El resto del día lo pase en el, tan temido por mi padre, estado de zombi. Ni siquiera recordaba haberme puesto el pijama de verano. Eso demostraba que no había echo nada a conciencia, estaba segura de que era una de las noches mas frías de Forks.
Volteé mi cabeza hacia la ventana. Las cortinas se mecían con insistencia por la fría ventisca que entraba. Estaba abierta de par en par. Era extraño –no del todo, si me había puesto el pijama de verano…realmente estaba seriamente desequilibrada- todas las noches la cerraba a cusa del frío, aunque claro, nunca le echaba el seguro…era una costumbre que tenia desde…
-Tonta Bella- murmuré en voz baja mientras me ponía de pie. El suelo de mi habitación estaba helado y humedecido a causa de que la llovizna entraba por la ventana.
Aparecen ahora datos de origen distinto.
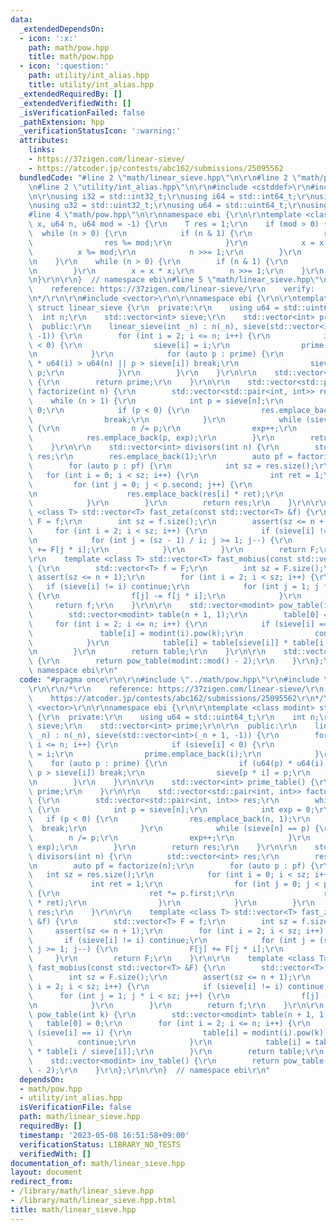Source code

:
 ```yaml
---
data:
  _extendedDependsOn:
  - icon: ':x:'
    path: math/pow.hpp
    title: math/pow.hpp
  - icon: ':question:'
    path: utility/int_alias.hpp
    title: utility/int_alias.hpp
  _extendedRequiredBy: []
  _extendedVerifiedWith: []
  _isVerificationFailed: false
  _pathExtension: hpp
  _verificationStatusIcon: ':warning:'
  attributes:
    links:
    - https://37zigen.com/linear-sieve/
    - https://atcoder.jp/contests/abc162/submissions/25095562
  bundledCode: "#line 2 \"math/linear_sieve.hpp\"\n\r\n#line 2 \"math/pow.hpp\"\n\r\
    \n#line 2 \"utility/int_alias.hpp\"\n\r\n#include <cstddef>\r\n#include <cstdint>\r\
    \n\r\nusing i32 = std::int32_t;\r\nusing i64 = std::int64_t;\r\nusing u16 = std::uint16_t;\r\
    \nusing u32 = std::uint32_t;\r\nusing u64 = std::uint64_t;\r\nusing usize = std::size_t;\n\
    #line 4 \"math/pow.hpp\"\n\r\nnamespace ebi {\r\n\r\ntemplate <class T> T pow(T\
    \ x, u64 n, u64 mod = -1) {\r\n    T res = 1;\r\n    if (mod > 0) {\r\n      \
    \  while (n > 0) {\r\n            if (n & 1) {\r\n                res *= x;\r\n\
    \                res %= mod;\r\n            }\r\n            x = x * x;\r\n  \
    \          x %= mod;\r\n            n >>= 1;\r\n        }\r\n        return res;\r\
    \n    }\r\n    while (n > 0) {\r\n        if (n & 1) {\r\n            res *= x;\r\
    \n        }\r\n        x = x * x;\r\n        n >>= 1;\r\n    }\r\n    return res;\r\
    \n}\r\n\r\n}  // namespace ebi\n#line 5 \"math/linear_sieve.hpp\"\n\r\n/*\r\n\
    \    reference: https://37zigen.com/linear-sieve/\r\n    verify:    https://atcoder.jp/contests/abc162/submissions/25095562\r\
    \n*/\r\n\r\n#include <vector>\r\n\r\nnamespace ebi {\r\n\r\ntemplate <class modint>\
    \ struct linear_sieve {\r\n  private:\r\n    using u64 = std::uint64_t;\r\n  \
    \  int n;\r\n    std::vector<int> sieve;\r\n    std::vector<int> prime;\r\n\r\n\
    \  public:\r\n    linear_sieve(int _n) : n(_n), sieve(std::vector<int>(_n + 1,\
    \ -1)) {\r\n        for (int i = 2; i <= n; i++) {\r\n            if (sieve[i]\
    \ < 0) {\r\n                sieve[i] = i;\r\n                prime.emplace_back(i);\r\
    \n            }\r\n            for (auto p : prime) {\r\n                if (u64(p)\
    \ * u64(i) > u64(n) || p > sieve[i]) break;\r\n                sieve[p * i] =\
    \ p;\r\n            }\r\n        }\r\n    }\r\n\r\n    std::vector<int> prime_table()\
    \ {\r\n        return prime;\r\n    }\r\n\r\n    std::vector<std::pair<int, int>>\
    \ factorize(int n) {\r\n        std::vector<std::pair<int, int>> res;\r\n    \
    \    while (n > 1) {\r\n            int p = sieve[n];\r\n            int exp =\
    \ 0;\r\n            if (p < 0) {\r\n                res.emplace_back(n, 1);\r\n\
    \                break;\r\n            }\r\n            while (sieve[n] == p)\
    \ {\r\n                n /= p;\r\n                exp++;\r\n            }\r\n\
    \            res.emplace_back(p, exp);\r\n        }\r\n        return res;\r\n\
    \    }\r\n\r\n    std::vector<int> divisors(int n) {\r\n        std::vector<int>\
    \ res;\r\n        res.emplace_back(1);\r\n        auto pf = factorize(n);\r\n\
    \        for (auto p : pf) {\r\n            int sz = res.size();\r\n         \
    \   for (int i = 0; i < sz; i++) {\r\n                int ret = 1;\r\n       \
    \         for (int j = 0; j < p.second; j++) {\r\n                    ret *= p.first;\r\
    \n                    res.emplace_back(res[i] * ret);\r\n                }\r\n\
    \            }\r\n        }\r\n        return res;\r\n    }\r\n\r\n    template\
    \ <class T> std::vector<T> fast_zeta(const std::vector<T> &f) {\r\n        std::vector<T>\
    \ F = f;\r\n        int sz = f.size();\r\n        assert(sz <= n + 1);\r\n   \
    \     for (int i = 2; i < sz; i++) {\r\n            if (sieve[i] != i) continue;\r\
    \n            for (int j = (sz - 1) / i; j >= 1; j--) {\r\n                F[j]\
    \ += F[j * i];\r\n            }\r\n        }\r\n        return F;\r\n    }\r\n\
    \r\n    template <class T> std::vector<T> fast_mobius(const std::vector<T> &F)\
    \ {\r\n        std::vector<T> f = F;\r\n        int sz = F.size();\r\n       \
    \ assert(sz <= n + 1);\r\n        for (int i = 2; i < sz; i++) {\r\n         \
    \   if (sieve[i] != i) continue;\r\n            for (int j = 1; j * i < sz; j++)\
    \ {\r\n                f[j] -= f[j * i];\r\n            }\r\n        }\r\n   \
    \     return f;\r\n    }\r\n\r\n    std::vector<modint> pow_table(int k) {\r\n\
    \        std::vector<modint> table(n + 1, 1);\r\n        table[0] = 0;\r\n   \
    \     for (int i = 2; i <= n; i++) {\r\n            if (sieve[i] == i) {\r\n \
    \               table[i] = modint(i).pow(k);\r\n                continue;\r\n\
    \            }\r\n            table[i] = table[sieve[i]] * table[i / sieve[i]];\r\
    \n        }\r\n        return table;\r\n    }\r\n\r\n    std::vector<modint> inv_table()\
    \ {\r\n        return pow_table(modint::mod() - 2);\r\n    }\r\n};\r\n\r\n}  //\
    \ namespace ebi\r\n"
  code: "#pragma once\r\n\r\n#include \"../math/pow.hpp\"\r\n#include \"../utility/int_alias.hpp\"\
    \r\n\r\n/*\r\n    reference: https://37zigen.com/linear-sieve/\r\n    verify:\
    \    https://atcoder.jp/contests/abc162/submissions/25095562\r\n*/\r\n\r\n#include\
    \ <vector>\r\n\r\nnamespace ebi {\r\n\r\ntemplate <class modint> struct linear_sieve\
    \ {\r\n  private:\r\n    using u64 = std::uint64_t;\r\n    int n;\r\n    std::vector<int>\
    \ sieve;\r\n    std::vector<int> prime;\r\n\r\n  public:\r\n    linear_sieve(int\
    \ _n) : n(_n), sieve(std::vector<int>(_n + 1, -1)) {\r\n        for (int i = 2;\
    \ i <= n; i++) {\r\n            if (sieve[i] < 0) {\r\n                sieve[i]\
    \ = i;\r\n                prime.emplace_back(i);\r\n            }\r\n        \
    \    for (auto p : prime) {\r\n                if (u64(p) * u64(i) > u64(n) ||\
    \ p > sieve[i]) break;\r\n                sieve[p * i] = p;\r\n            }\r\
    \n        }\r\n    }\r\n\r\n    std::vector<int> prime_table() {\r\n        return\
    \ prime;\r\n    }\r\n\r\n    std::vector<std::pair<int, int>> factorize(int n)\
    \ {\r\n        std::vector<std::pair<int, int>> res;\r\n        while (n > 1)\
    \ {\r\n            int p = sieve[n];\r\n            int exp = 0;\r\n         \
    \   if (p < 0) {\r\n                res.emplace_back(n, 1);\r\n              \
    \  break;\r\n            }\r\n            while (sieve[n] == p) {\r\n        \
    \        n /= p;\r\n                exp++;\r\n            }\r\n            res.emplace_back(p,\
    \ exp);\r\n        }\r\n        return res;\r\n    }\r\n\r\n    std::vector<int>\
    \ divisors(int n) {\r\n        std::vector<int> res;\r\n        res.emplace_back(1);\r\
    \n        auto pf = factorize(n);\r\n        for (auto p : pf) {\r\n         \
    \   int sz = res.size();\r\n            for (int i = 0; i < sz; i++) {\r\n   \
    \             int ret = 1;\r\n                for (int j = 0; j < p.second; j++)\
    \ {\r\n                    ret *= p.first;\r\n                    res.emplace_back(res[i]\
    \ * ret);\r\n                }\r\n            }\r\n        }\r\n        return\
    \ res;\r\n    }\r\n\r\n    template <class T> std::vector<T> fast_zeta(const std::vector<T>\
    \ &f) {\r\n        std::vector<T> F = f;\r\n        int sz = f.size();\r\n   \
    \     assert(sz <= n + 1);\r\n        for (int i = 2; i < sz; i++) {\r\n     \
    \       if (sieve[i] != i) continue;\r\n            for (int j = (sz - 1) / i;\
    \ j >= 1; j--) {\r\n                F[j] += F[j * i];\r\n            }\r\n   \
    \     }\r\n        return F;\r\n    }\r\n\r\n    template <class T> std::vector<T>\
    \ fast_mobius(const std::vector<T> &F) {\r\n        std::vector<T> f = F;\r\n\
    \        int sz = F.size();\r\n        assert(sz <= n + 1);\r\n        for (int\
    \ i = 2; i < sz; i++) {\r\n            if (sieve[i] != i) continue;\r\n      \
    \      for (int j = 1; j * i < sz; j++) {\r\n                f[j] -= f[j * i];\r\
    \n            }\r\n        }\r\n        return f;\r\n    }\r\n\r\n    std::vector<modint>\
    \ pow_table(int k) {\r\n        std::vector<modint> table(n + 1, 1);\r\n     \
    \   table[0] = 0;\r\n        for (int i = 2; i <= n; i++) {\r\n            if\
    \ (sieve[i] == i) {\r\n                table[i] = modint(i).pow(k);\r\n      \
    \          continue;\r\n            }\r\n            table[i] = table[sieve[i]]\
    \ * table[i / sieve[i]];\r\n        }\r\n        return table;\r\n    }\r\n\r\n\
    \    std::vector<modint> inv_table() {\r\n        return pow_table(modint::mod()\
    \ - 2);\r\n    }\r\n};\r\n\r\n}  // namespace ebi\r\n"
  dependsOn:
  - math/pow.hpp
  - utility/int_alias.hpp
  isVerificationFile: false
  path: math/linear_sieve.hpp
  requiredBy: []
  timestamp: '2023-05-08 16:51:58+09:00'
  verificationStatus: LIBRARY_NO_TESTS
  verifiedWith: []
documentation_of: math/linear_sieve.hpp
layout: document
redirect_from:
- /library/math/linear_sieve.hpp
- /library/math/linear_sieve.hpp.html
title: math/linear_sieve.hpp
---
```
Si pescaba un resfriado Charlie creería que es a causa de una nueva depresión generada por la visita de Alice. Y no podría soportar que le tuviera rencor a ella también…
Me ayudé con ambas manos y cerré de golpe la ventana. Entonces me invadió la extraña sensación de haber pasado por esto antes. Algo me decía que esa noche había cerrado la ventana. ¿Por qué estaba abierta?
Me di vuelta sobre mis talones, pegando mi cuerpo contra el frío cristal de la ventana al ver la esquina de mi habitación.